Iterating to Rainbow Strokes

2018-05-26

In this post I walk through the iterations I made while generating this image:

The source code that generated this piece can be found here, and I describe many of the functions I use in my article on generative water color.


1: Strokes

I originally wanted to build an ocean wave. I started with many short rectangles placed randomly and oriented according to noise (noise * 2 * pi). I also warped them a bit. I planned to make these into clouds.

2: Grouped Strokes

I wanted to bunch these into groups, so I pulled out the classic circle packing algorithm and inverted it, so in each run all the circles must overlap (the lower of the two debug images above). I spawned the strokes only within these blobs:

3: A Wave

The consistency looked unlike a cloud, so I tried using the strokes to draw the wave. A convex combination of noise and a sine wave stretching the whole frame determined the orientation of the strokes. I liked the boundaries of the strokes but not much else, so I started looking for another pattern these could make a good alpha matte for.

4: Circles

I watched some title sequences and liked the ocean illustration in the titles for Avatar The Last Airbender, particularly, the rings in the circles:

I plopped some circles with rings in them down, but it looked boring so I estimated all the circles as polygons and deformed them to a degree determined by the noise value beneath them:

5: Alpha Matte

The stroke groups from earlier are an alpha matte for the deformed circle pattern. Each group is a matte for a different pattern. It's starting to look cool but can't stand on its own against a solid color.

6: Backdrop

When experimenting with the circles from Avatar The Last Airbender, I started with the layout in the title sequence but didn't like it. The first thing I tried for the backdrop was to bring back that layout with transparent circles. The size and opacity of the circles vary, which generates surprisingly diverse patterns. Here's more:

7: Composition

This looks neat, but it's too obvious what the separate layers are, which makes it look like two kind of neat things arbitrarily placed on top of one another rather than a single really neat thing.

8: More Granular Blending

To get the separate patterns to blend with more granularity I made the strokes more sparse and limited their warp to only their lengthwise dimension. For the final render I just cranked up the warp depth and number of dashes.

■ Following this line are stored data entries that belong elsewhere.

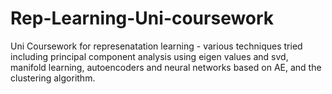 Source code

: # Rep-Learning-Uni-coursework
Uni Coursework for represenatation learning - various techniques tried including principal component analysis using eigen values and svd, manifold learning, autoencoders and neural networks based on AE, and the clustering algorithm.
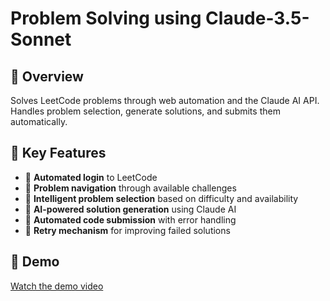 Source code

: # Problem Solving using Claude-3.5-Sonnet

## 📌 Overview

Solves LeetCode problems through web automation and the Claude AI API. Handles problem selection, generate solutions, and submits them automatically. 

## 🚀 Key Features

- 🔹 **Automated login** to LeetCode  
- 🔹 **Problem navigation** through available challenges  
- 🔹 **Intelligent problem selection** based on difficulty and availability  
- 🔹 **AI-powered solution generation** using Claude AI  
- 🔹 **Automated code submission** with error handling  
- 🔹 **Retry mechanism** for improving failed solutions  


## 📌 Demo 

[Watch the demo video](https://drive.google.com/file/d/15me0s7zrk7RfXXZiAl_nMOOTE5kurnj6/view?usp=sharing)


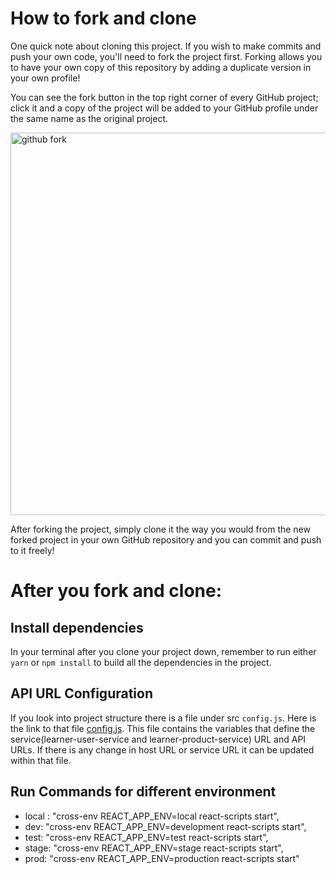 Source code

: # How to fork and clone 
One quick note about cloning this project. If you wish to make commits and push your own code, you'll need to fork the project first. Forking allows you to have your own copy of this repository by adding a duplicate version in your own profile!

You can see the fork button in the top right corner of every GitHub project; click it and a copy of the project will be added to your GitHub profile under the same name as the original project.

<img width="612" alt="github fork" src="https://user-images.githubusercontent.com/10578605/157998981-4bfd1f83-825c-4664-b22d-b2c7d471dc70.png">

After forking the project, simply clone it the way you would from the new forked project in your own GitHub repository and you can commit and push to it freely!

# After you fork and clone:

## Install dependencies
In your terminal after you clone your project down, remember to run either `yarn` or `npm install` to build all the dependencies in the project.

## API URL Configuration
If you look into project structure there is a file under src `config.js`. Here is the link to that file [config.js](src\config.js). This file contains the variables that define the service(learner-user-service and learner-product-service) URL and API URLs. If there is any change in host URL or service URL it can be updated within that file.

## Run Commands for different environment
- local : "cross-env REACT_APP_ENV=local react-scripts start",
- dev: "cross-env REACT_APP_ENV=development react-scripts start",
- test: "cross-env REACT_APP_ENV=test react-scripts start",
- stage: "cross-env REACT_APP_ENV=stage react-scripts start",
- prod: "cross-env REACT_APP_ENV=production react-scripts start"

9: More Consistent Background

The background distracted me from the foreground, so I made a background out of the same circle plotting from #4, but blurred with less hue variance. Above is my debug image comparing potential backgrounds.

I eventually settled on the debug image's own background, and decided the foreground mattes ought to be blurred all well.

Conclusion

Here are the images generated by the final program, varying in color palette and dash characteristics.